And just when I thought I'd finished faffing around with plumping up that ghastly greenish cushion at the piano stool, up came Ella with the Whitest, Everest, Luckiest cushion I’d ever seen – and when I'd done with admiring it [it has this wonderfully tactile cross-hatched thing going on with it, hard to explain … I want one] Ella proceeded to sit on it and sung 'It Don't Come Easy' by Patti Griffin and Neil Young's 'After The Gold Rush' – notwithstanding how narcotic driven Young was during that period, it pales into insignificance when you hear these songs of his pared down at the piano. Without the indulgence of induced intensity, it reveals an inner beauty from the chaos – admirable in my book, but it has to be said it doesn't negate the original in any way. It says a lot of the quiddity of the man that his songs could be reduced in a synchronistic way without sounding at all dumbed-down the way in which C & W always seems to do. It’s the second time I've been struck by this happenstance that keeps creatively conceived music alive, I feel.

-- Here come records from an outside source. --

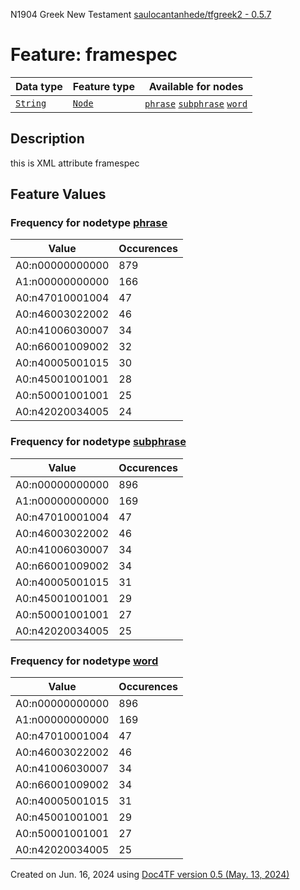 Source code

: N1904 Greek New Testament <a href="https://github.com/saulocantanhede/tfgreek2">saulocantanhede/tfgreek2 - 0.5.7</a>
# Feature: framespec
Data type|Feature type|Available for nodes
---|---|---
[`String`](featuresbydatatype.md#string)|[`Node`](featuresbytype.md#node)| [`phrase`](featuresbynodetype.md#phrase)  [`subphrase`](featuresbynodetype.md#subphrase)  [`word`](featuresbynodetype.md#word) 
## Description
this is XML attribute framespec
## Feature Values
### Frequency for nodetype [phrase](featuresbynodetype.md#phrase)
Value|Occurences
---|---
A0:n00000000000|879
A1:n00000000000|166
A0:n47010001004|47
A0:n46003022002|46
A0:n41006030007|34
A0:n66001009002|32
A0:n40005001015|30
A0:n45001001001|28
A0:n50001001001|25
A0:n42020034005|24
### Frequency for nodetype [subphrase](featuresbynodetype.md#subphrase)
Value|Occurences
---|---
A0:n00000000000|896
A1:n00000000000|169
A0:n47010001004|47
A0:n46003022002|46
A0:n41006030007|34
A0:n66001009002|34
A0:n40005001015|31
A0:n45001001001|29
A0:n50001001001|27
A0:n42020034005|25
### Frequency for nodetype [word](featuresbynodetype.md#word)
Value|Occurences
---|---
A0:n00000000000|896
A1:n00000000000|169
A0:n47010001004|47
A0:n46003022002|46
A0:n41006030007|34
A0:n66001009002|34
A0:n40005001015|31
A0:n45001001001|29
A0:n50001001001|27
A0:n42020034005|25
 

Created on Jun. 16, 2024 using [Doc4TF version 0.5 (May. 13, 2024)](https://github.com/tonyjurg/Doc4TF/blob/main/CreateFeatureDoc.ipynb)  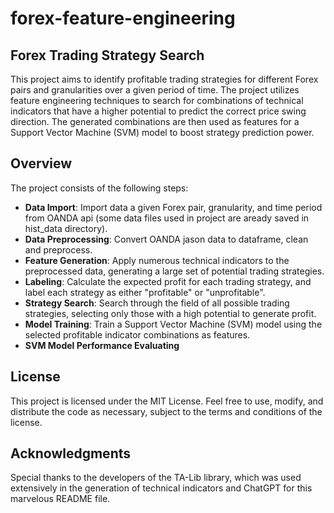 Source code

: # forex-feature-engineering

## Forex Trading Strategy Search
This project aims to identify profitable trading strategies for different Forex pairs and granularities over a given period of time. The project utilizes feature engineering techniques to search for combinations of technical indicators that have a higher potential to predict the correct price swing direction. The generated combinations are then used as features for a Support Vector Machine (SVM) model to boost strategy prediction power.

## Overview
The project consists of the following steps:

- **Data Import**: Import data a given Forex pair, granularity, and time period from OANDA api (some data files used in project are aready saved in hist_data directory).
- **Data Preprocessing**: Convert OANDA jason data to dataframe, clean and preprocess.
- **Feature Generation**: Apply numerous technical indicators to the preprocessed data, generating a large set of potential trading strategies.
- **Labeling**: Calculate the expected profit for each trading strategy, and label each strategy as either "profitable" or "unprofitable".
- **Strategy Search**: Search through the field of all possible trading strategies, selecting only those with a high potential to generate profit.
- **Model Training**: Train a Support Vector Machine (SVM) model using the selected profitable indicator combinations as features.
- **SVM Model Performance Evaluating**

## License
This project is licensed under the MIT License. Feel free to use, modify, and distribute the code as necessary, subject to the terms and conditions of the license.

## Acknowledgments
Special thanks to the developers of the TA-Lib library, which was used extensively in the generation of technical indicators and ChatGPT for this marvelous README file. 
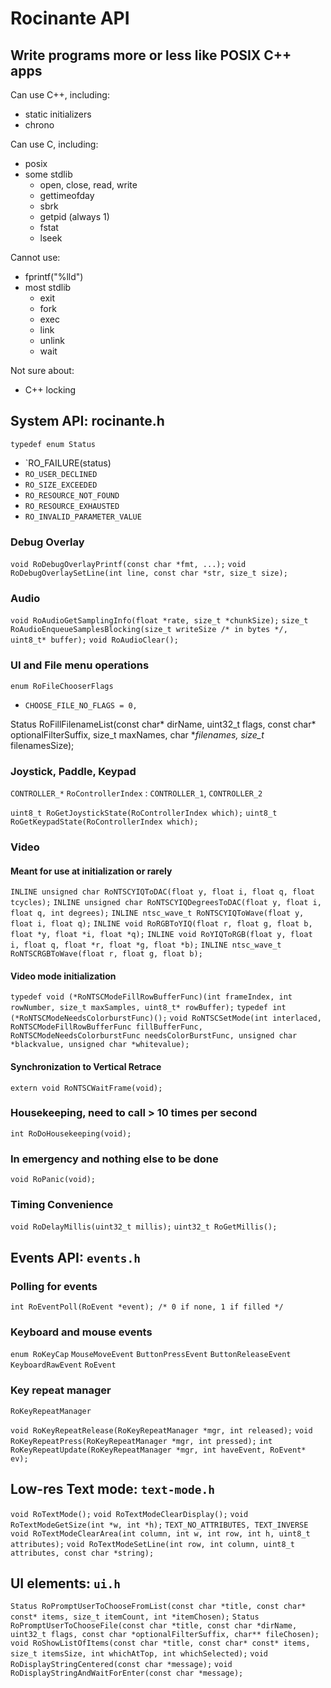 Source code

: # Rocinante API



## Write programs more or less like POSIX C++ apps



Can use C++, including:
* static initializers
* chrono

Can use C, including:

* posix
* some stdlib
  * open, close, read, write
  * gettimeofday
  * sbrk
  * getpid (always 1)
  * fstat
  * lseek

Cannot use:
* fprintf("%lld")
* most stdlib
  * exit
  * fork
  * exec
  * link
  * unlink
  * wait

Not sure about:
* C++ locking

## System API: rocinante.h

`typedef enum Status`
* `RO_FAILURE(status)
* `RO_USER_DECLINED`
* `RO_SIZE_EXCEEDED`
* `RO_RESOURCE_NOT_FOUND`
* `RO_RESOURCE_EXHAUSTED`
* `RO_INVALID_PARAMETER_VALUE`

### Debug Overlay
`void RoDebugOverlayPrintf(const char *fmt, ...);`
`void RoDebugOverlaySetLine(int line, const char *str, size_t size);`

### Audio
`void RoAudioGetSamplingInfo(float *rate, size_t *chunkSize);`
`size_t RoAudioEnqueueSamplesBlocking(size_t writeSize /* in bytes */, uint8_t* buffer);`
`void RoAudioClear();`

### UI and File menu operations

`enum RoFileChooserFlags`
* `CHOOSE_FILE_NO_FLAGS = 0,`

Status RoFillFilenameList(const char* dirName, uint32_t flags, const char* optionalFilterSuffix, size_t maxNames, char **filenames, size_t* filenamesSize);

### Joystick, Paddle, Keypad

`CONTROLLER_*`
`RoControllerIndex` : `CONTROLLER_1`, `CONTROLLER_2`

`uint8_t RoGetJoystickState(RoControllerIndex which);`
`uint8_t RoGetKeypadState(RoControllerIndex which);`

### Video

#### Meant for use at initialization or rarely
`INLINE unsigned char RoNTSCYIQToDAC(float y, float i, float q, float tcycles);`
`INLINE unsigned char RoNTSCYIQDegreesToDAC(float y, float i, float q, int degrees);`
`INLINE ntsc_wave_t RoNTSCYIQToWave(float y, float i, float q);`
`INLINE void RoRGBToYIQ(float r, float g, float b, float *y, float *i, float *q);`
`INLINE void RoYIQToRGB(float y, float i, float q, float *r, float *g, float *b);`
`INLINE ntsc_wave_t RoNTSCRGBToWave(float r, float g, float b);`

#### Video mode initialization
`typedef void (*RoNTSCModeFillRowBufferFunc)(int frameIndex, int rowNumber, size_t maxSamples, uint8_t* rowBuffer);`
`typedef int (*RoNTSCModeNeedsColorburstFunc)();`
`void RoNTSCSetMode(int interlaced, RoNTSCModeFillRowBufferFunc fillBufferFunc, RoNTSCModeNeedsColorburstFunc needsColorBurstFunc, unsigned char *blackvalue, unsigned char *whitevalue);`

#### Synchronization to Vertical Retrace
`extern void RoNTSCWaitFrame(void);`

### Housekeeping, need to call > 10 times per second

`int RoDoHousekeeping(void);`

### In emergency and nothing else to be done

`void RoPanic(void);`

### Timing Convenience

`void RoDelayMillis(uint32_t millis);`
`uint32_t RoGetMillis();`

## Events API: `events.h`

### Polling for events

`int RoEventPoll(RoEvent *event); /* 0 if none, 1 if filled */`

### Keyboard and mouse events

`enum RoKeyCap`
`MouseMoveEvent`
`ButtonPressEvent`
`ButtonReleaseEvent`
`KeyboardRawEvent`
`RoEvent`

### Key repeat manager

`RoKeyRepeatManager`

`void RoKeyRepeatRelease(RoKeyRepeatManager *mgr, int released);`
`void RoKeyRepeatPress(RoKeyRepeatManager *mgr, int pressed);`
`int RoKeyRepeatUpdate(RoKeyRepeatManager *mgr, int haveEvent, RoEvent* ev);`

## Low-res Text mode: `text-mode.h`

`void RoTextMode();`
`void RoTextModeClearDisplay();`
`void RoTextModeGetSize(int *w, int *h);`
`TEXT_NO_ATTRIBUTES, TEXT_INVERSE`
`void RoTextModeClearArea(int column, int w, int row, int h, uint8_t attributes);`
`void RoTextModeSetLine(int row, int column, uint8_t attributes, const char *string);`

## UI elements: `ui.h`

`Status RoPromptUserToChooseFromList(const char *title, const char* const* items, size_t itemCount, int *itemChosen);`
`Status RoPromptUserToChooseFile(const char *title, const char *dirName, uint32_t flags, const char *optionalFilterSuffix, char** fileChosen);`
`void RoShowListOfItems(const char *title, const char* const* items, size_t itemsSize, int whichAtTop, int whichSelected);`
`void RoDisplayStringCentered(const char *message);`
`void RoDisplayStringAndWaitForEnter(const char *message);`
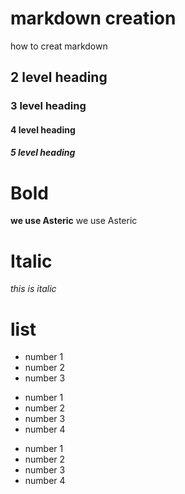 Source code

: # markdown creation
how to creat markdown

## 2 level heading
### 3 level heading
#### 4 level heading
##### 5 level heading
# Bold
**we use Asteric** 
     we use Asteric 

# Italic
*this is italic*
# list 
- number 1
- number 2
- number 3
  
* number 1
* number 2
* number 3
* number 4

+ number 1
+ number 2
+ number 3
+ number 4
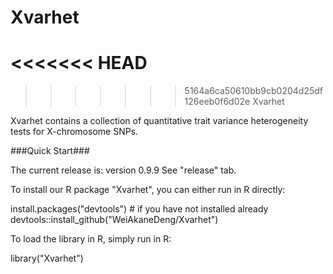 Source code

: # Xvarhet
<<<<<<< HEAD
=======

>>>>>>> 5164a6ca50610bb9cb0204d25df126eeb0f6d02e
Xvarhet

Xvarhet contains a collection of quantitative trait variance heterogeneity tests for X-chromosome SNPs.

###Quick Start###

The current release is: version 0.9.9 See "release" tab.

To install our R package "Xvarhet", you can either run in R directly:

install.packages("devtools") # if you have not installed already
devtools::install_github("WeiAkaneDeng/Xvarhet")

To load the library in R, simply run in R:

library("Xvarhet")
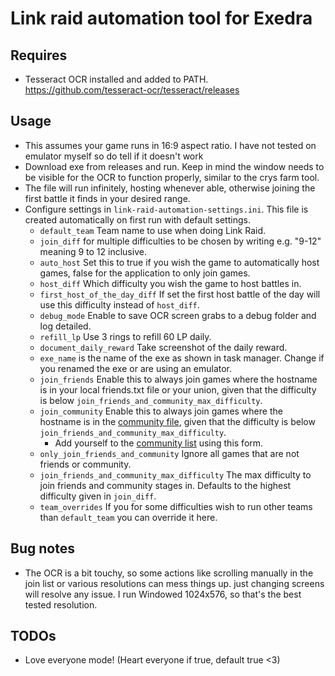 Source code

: # Link raid automation tool for Exedra

## Requires

* Tesseract OCR installed and added to PATH. <https://github.com/tesseract-ocr/tesseract/releases>

## Usage

* This assumes your game runs in 16:9 aspect ratio. I have not tested on emulator myself so do tell if it doesn't work
* Download exe from releases and run. Keep in mind the window needs to be visible for the OCR to function properly, similar to the crys farm tool.
* The file will run infinitely, hosting whenever able, otherwise joining the first battle it finds in your desired range.
* Configure settings in `link-raid-automation-settings.ini`. This file is created automatically on first run with default settings.
  * ``default_team`` Team name to use when doing Link Raid.
  * ``join_diff`` for multiple difficulties to be chosen by writing e.g. "9-12" meaning 9 to 12 inclusive.  
  * ``auto_host`` Set this to true if you wish the game to automatically host games, false for the application to only join games.
  * ``host_diff`` Which difficulty you wish the game to host battles in.
  * ``first_host_of_the_day_diff`` If set the first host battle of the day will use this difficulty instead of ``host_diff``.
  * ``debug_mode`` Enable to save OCR screen grabs to a debug folder and log detailed.
  * ``refill_lp`` Use 3 rings to refill 60 LP daily.
  * ``document_daily_reward`` Take screenshot of the daily reward.
  * ``exe_name`` is the name of the exe as shown in task manager. Change if you renamed the exe or are using an emulator.
  * ``join_friends`` Enable this to always join games where the hostname is in your local friends.txt file or your union, given that the difficulty is below ``join_friends_and_community_max_difficulty``.
  * ``join_community`` Enable this to always join games where the hostname is in the [community file](https://github.com/thefrozenfishy/exedra-link-raid-automation/blob/main/community.txt), given that the difficulty is below ``join_friends_and_community_max_difficulty``.
    * Add yourself to the [community list](https://thefrozenfishy.github.io/exedra-dmg-calc/#/link-raid) using this form.
  * ``only_join_friends_and_community`` Ignore all games that are not friends or community.
  * ``join_friends_and_community_max_difficulty`` The max difficulty to join friends and community stages in. Defaults to the highest difficulty given in ``join_diff``.
  * ``team_overrides`` If you for some difficulties wish to run other teams than ``default_team`` you can override it here.

## Bug notes

* The OCR is a bit touchy, so some actions like scrolling manually in the join list or various resolutions can mess things up. just changing screens will resolve any issue. I run Windowed 1024x576, so that's the best tested resolution.

## TODOs

* Love everyone mode! (Heart everyone if true, default true <3)
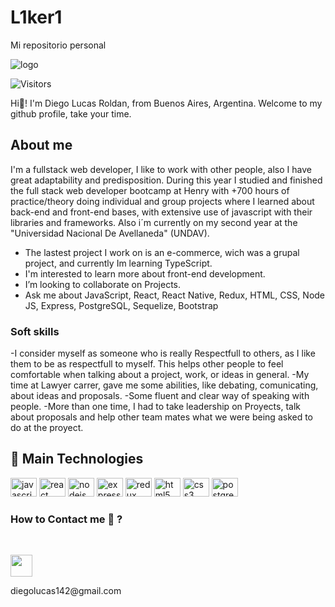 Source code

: # L1ker1
Mi repositorio personal

![logo](https://res.cloudinary.com/dam8cpdbq/image/upload/v1664279299/Hello_world_Welcome_to_my_profile_ifeks0.gif)

![Visitors](https://api.visitorbadge.io/api/visitors?path=https%3A%2F%2Fgithub.com%2Fmrchurches&label=Visitors&labelColor=%23697689&countColor=%23555555)

Hi👋! I'm Diego Lucas Roldan, from Buenos Aires, Argentina.
Welcome to my github profile, take your time.

## About me
I'm a fullstack web developer, 
       I like to work with other people, also I have great adaptability and predisposition.
During this year I studied and finished the full stack web developer bootcamp at Henry with +700 hours of practice/theory doing individual and group projects where I learned about  back-end and front-end bases, with extensive use of javascript with their libraries and frameworks.
Also i´m currently on my second year at the "Universidad Nacional De Avellaneda" (UNDAV).

- The lastest project I work on is an e-commerce, wich was a grupal project, and currently Im learning TypeScript.
- I'm interested to learn more about front-end development.
- I’m looking to collaborate on Projects.
- Ask me about JavaScript, React, React Native, Redux, HTML, CSS, Node JS, Express, PostgreSQL, Sequelize, Bootstrap

### Soft skills
-I consider myself as someone who is really Respectfull to others, as I like them to be as respectfull to myself. This helps other people to feel comfortable when talking about a project, work, or ideas in general.
-My time at Lawyer carrer, gave me some abilities, like debating, comunicating, about ideas and proposals.
-Some fluent and clear way of speaking with people.
-More than one time, I had to take leadership on Proyects, talk about proposals and help other team mates what we were being asked to do at the proyect.

<h2 align="left">🚀 Main Technologies</h2>
<div align="left">
  <img src="https://cdn.jsdelivr.net/gh/devicons/devicon/icons/javascript/javascript-original.svg" height="30" width="42" alt="javascript logo"  />
  <img src="https://cdn.jsdelivr.net/gh/devicons/devicon/icons/react/react-original.svg" height="30" width="42" alt="react logo"  />
  <img src="https://cdn.jsdelivr.net/gh/devicons/devicon/icons/nodejs/nodejs-original.svg" height="30" width="42" alt="nodejs logo"  />
  <img src="https://cdn.jsdelivr.net/gh/devicons/devicon/icons/express/express-original.svg" height="30" width="42" alt="express logo"  />
  <img src="https://cdn.jsdelivr.net/gh/devicons/devicon/icons/redux/redux-original.svg" height="30" width="42" alt="redux logo"  />
  <img src="https://cdn.jsdelivr.net/gh/devicons/devicon/icons/html5/html5-original.svg" height="30" width="42" alt="html5 logo"  />
  <img src="https://cdn.jsdelivr.net/gh/devicons/devicon/icons/css3/css3-original.svg" height="30" width="42" alt="css3 logo"  />
  <img src="https://cdn.jsdelivr.net/gh/devicons/devicon/icons/postgresql/postgresql-original.svg" height="30" width="42" alt="postgresql logo"  />
</div>

### How to Contact me 💬 ?
<br/>
<p> 
<a href="https://www.linkedin.com/in/diego-lucas-roldan/">
<img  src="https://play-lh.googleusercontent.com/kMofEFLjobZy_bCuaiDogzBcUT-dz3BBbOrIEjJ-hqOabjK8ieuevGe6wlTD15QzOqw" width="35"/>
</a> 
</p>
diegolucas142@gmail.com



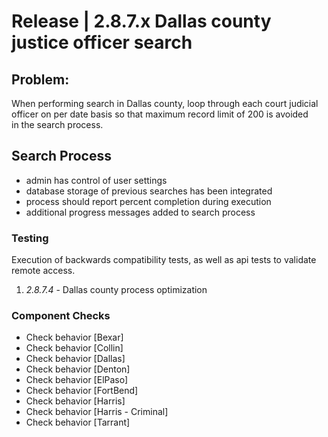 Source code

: # Release | 2.8.7.x Dallas county justice officer search

## Problem:
			
When performing search in Dallas county, 
loop through each court judicial officer on per date basis 
so that maximum record limit of 200 is avoided  
in the search process.

## Search Process
- admin has control of user settings
- database storage of previous searches has been integrated
- process should report percent completion during execution
- additional progress messages added to search process

### Testing

Execution of backwards compatibility tests, 
as well as api tests to validate remote access.
1. _2.8.7.4_ - Dallas county process optimization

### Component Checks
- Check behavior [Bexar]
- Check behavior [Collin]
- Check behavior [Dallas]
- Check behavior [Denton]
- Check behavior [ElPaso]
- Check behavior [FortBend]
- Check behavior [Harris]
- Check behavior [Harris - Criminal]
- Check behavior [Tarrant]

A change of pace/permutation:
First, in some second round of events, Jason brought on the 'Ovation -73' to give us his original ballad: 'Sunday Afternoon' which [being a hopeless sucker for ballads, generally, I enjoyed immensely] – again, that pared down intimacy only now to be further enhanced with the equitable addition of Lisa, all complete with her mahogany C. F. Martin guitar and the crystalline vocals [next to Jason's, an emotive vocal nuance], they did a personal take of this great soul song that I know – and love – but can't for the life of me remember the title of -- 'I don't know much about Trigonometry … the History I took … but I know …' Got it, yeah …! Whatever, it's great. Then, as a duo, it was time for Jason's late father's piece, 'The Lifeline' – always good to hear this one.
Lisa held her ground as they subbed in Helga for Jason so that she could augment the incumbent with some deft improvisation on flute, which was to continue in solo form in the form of an flute instrumental [obviously, unless you happened to be the duplicitously dexterous Roland Kirk!] although Helga did introduce a percussive wooden frog during these proceedings, overall. And there was some whistling going down there at one point, intermittently.
Back to the Folk:
Penultimately, Bob Melrose performed a self-assured rendition of 'High Above The Ground', a new song in his repertoire followed by, I think, Paul Simon's 'The American Tune' [reiterating my initial American/Americas preview in a rounded up kind of way I thought] then making way for a very patient David Foster-Smith with his memories of the Six Bells as a venue of 1982 [patience is truly a virtue, David] and he proceeded to shake us up a bit with his own, stridently performed, 'The Bottom Line' which is reflective of his own 'moderate success' as of what it was, and he concluded the evening with the American band LOVE cover of a love song c/w flamenco overtones.
Well, you just have to go with the lurve, I say – ta-dah.
Before my taste in music moved across the pond, I’d grown up with 70’s British rock music. A perk of being MC, is you get to choose three videos to go on the website home page for two whole weeks - power hey. I’ve gone with ones featuring the best UK rock singer, Paul Rogers, the coolest UK rock guitarist, Richie Blackmore and my fav UK rock bassist, John Entwistle and I’ve picked some raw recordings of them, on (probably) their most famous songs.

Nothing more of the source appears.